Designing the SFI Foundation Database Schema
How we moved from a flat JSON file to a normalized SQLite database supporting QR lookups, spec search, and manufacturer self-service for the SFI Foundation web modernization.
- Why a Database?
- The Schema: 8 Tables
- Key Query Paths
- Data Migration: JSON to SQLite
- SQLAlchemy Model Example
- What’s Next
Why a Database?
Our SFI spec search started with a flat JSON file — _data/sfi_specs.json — containing 136 entries scraped from the SFI Foundation website. That worked fine for the ML-powered search bar, but three upcoming features demand relational data:
- QR Code Scanning — scan a product’s SFI tag and instantly pull up its certification status, spec details, and manufacturer
- Manufacturer Self-Service — let manufacturers log in, view their certified products, and track certification expiry
- Cert Expiry Tracking — automatically flag certifications approaching their 5-year expiry window
A flat JSON file can’t enforce foreign key relationships, handle many-to-many associations, or support authenticated queries. SQLite with SQLAlchemy ORM gives us all of that while staying lightweight enough for an educational project.
The Schema: 8 Tables
Here’s the entity-relationship structure we designed:
manufacturers (1) ────< (many) products
products (1) ────< (many) spec_numbers
products (many) >──< (many) categories [via product_categories]
products (1) ────< (many) certifications
certifications(1) ────< (many) expiry_tracking
Core Tables
categories — The 7 SFI racing categories (Auto Racing, Drag Racing, Boat Racing, etc.), each with a URL-safe slug.
subcategories — 9 subcategories (DRAGSTERS, FULL BODIED CARS, etc.) linked to their parent category via foreign key.
manufacturers — Vendor entities with self-service authentication fields.
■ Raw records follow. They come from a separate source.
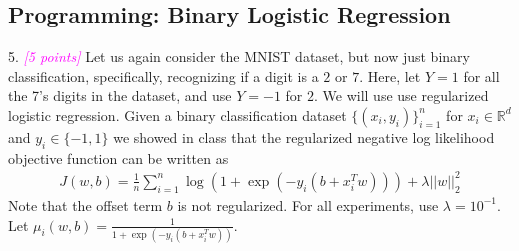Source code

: \documentclass{article}
\newcommand{\field}[1]{\mathbb{#1}}
\newcommand{\1}{\mathbf{1}}
\newcommand{\R}{\field{R}} %
\newcommand{\grade}[1]{\small\textcolor{magenta}{\emph{[#1 points]}} \normalsize}
\begin{document}
\subsection{Programming: Binary Logistic Regression}

5. \grade{5} Let us again consider the MNIST dataset, but now just binary classification, specifically, recognizing if a digit is a $2$ or $7$.
Here, let $Y=1$ for all the 7's digits in the dataset, and use $Y=-1$ for $2$.
We will use use regularized logistic regression. 
Given a binary classification dataset $\{(x_i,y_i)\}_{i=1}^n$ for $x_i \in \R^d$ and $y_i \in \{-1,1\}$ we showed in class that the regularized negative log likelihood objective function can be written as
\begin{align*}
J(w,b) = \frac{1}{n} \sum_{i=1}^n \log( 1 + \exp(-y_i (b + x_i^T w))) + \lambda ||w||_2^2
\end{align*} 
Note that the offset term $b$ is not regularized. 
For all experiments, use $\lambda = 10^{-1}$. 
Let $\mu_i(w,b) = \frac{1}{1+ \exp(-y_i (b + x_i^T w))}$. 
\end{document}
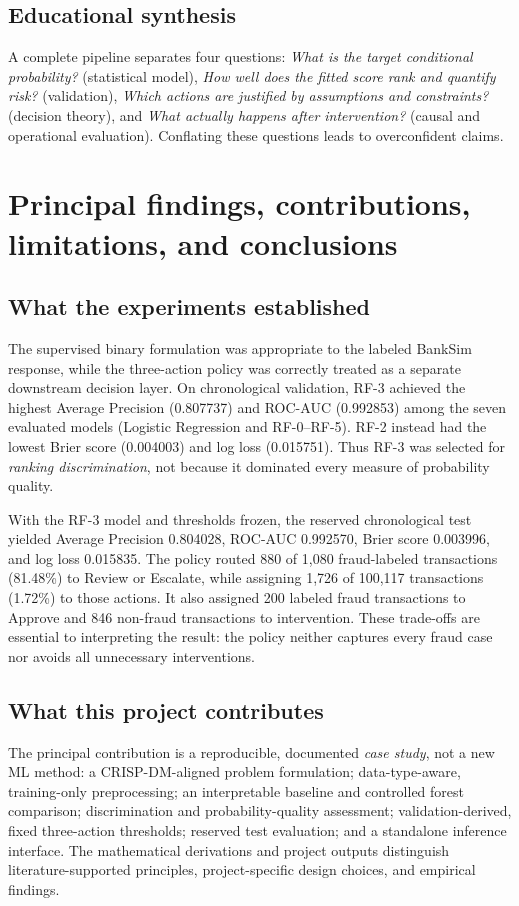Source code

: \documentclass[11pt,a4paper]{article}
\begin{document}
\subsection{Educational synthesis}
A complete pipeline separates four questions: \emph{What is the target conditional probability?} (statistical model), \emph{How well does the fitted score rank and quantify risk?} (validation), \emph{Which actions are justified by assumptions and constraints?} (decision theory), and \emph{What actually happens after intervention?} (causal and operational evaluation). Conflating these questions leads to overconfident claims.


\section{Principal findings, contributions, limitations, and conclusions}
\subsection{What the experiments established}
The supervised binary formulation was appropriate to the labeled
BankSim response, while the three-action policy was correctly
treated as a separate downstream decision layer. On chronological
validation, RF-3 achieved the highest Average Precision
(0.807737) and ROC-AUC (0.992853) among the seven evaluated
models (Logistic Regression and RF-0--RF-5). RF-2 instead had
the lowest Brier score (0.004003) and log loss (0.015751).
Thus RF-3 was selected for \emph{ranking discrimination}, not
because it dominated every measure of probability quality.

With the RF-3 model and thresholds frozen, the reserved
chronological test yielded Average Precision 0.804028,
ROC-AUC 0.992570, Brier score 0.003996, and log loss
0.015835. The policy routed 880 of 1,080 fraud-labeled
transactions (81.48\%) to Review or Escalate, while assigning
1,726 of 100,117 transactions (1.72\%) to those actions.
It also assigned 200 labeled fraud transactions to Approve
and 846 non-fraud transactions to intervention. These
trade-offs are essential to interpreting the result: the
policy neither captures every fraud case nor avoids all
unnecessary interventions.

\subsection{What this project contributes}
The principal contribution is a reproducible, documented
\emph{case study}, not a new ML method: a CRISP-DM-aligned
problem formulation; data-type-aware, training-only
preprocessing; an interpretable baseline and controlled
forest comparison; discrimination and probability-quality
assessment; validation-derived, fixed three-action
thresholds; reserved test evaluation; and a standalone
inference interface. The mathematical derivations and
project outputs distinguish literature-supported principles,
project-specific design choices, and empirical findings.
\end{document}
Includes password_hash for login (using werkzeug’s generate_password_hash / check_password_hash), contact info, and active status.
products — 106 deduplicated products, each optionally linked to a manufacturer. The deduplication matters because the same product (e.g., “Replacement Flywheels and Clutch Assemblies”) appears in multiple categories in the source data.
Junction Tables
product_categories — Resolves the many-to-many relationship between products and categories. 26 products appear in multiple categories, so a simple category_id column on products would lose data.
spec_numbers — Links products to their SFI specification numbers, along with PDF references and effective dates. Some products have multiple spec numbers (e.g., “Advanced Driver Suits” has both 3.2A and 3.4).
Feature Tables
certifications — The heart of QR scan lookups. Each row has a unique qr_code (UUID), links to a product and manufacturer, and tracks status (active, expired, revoked, pending) with issue/expiry dates.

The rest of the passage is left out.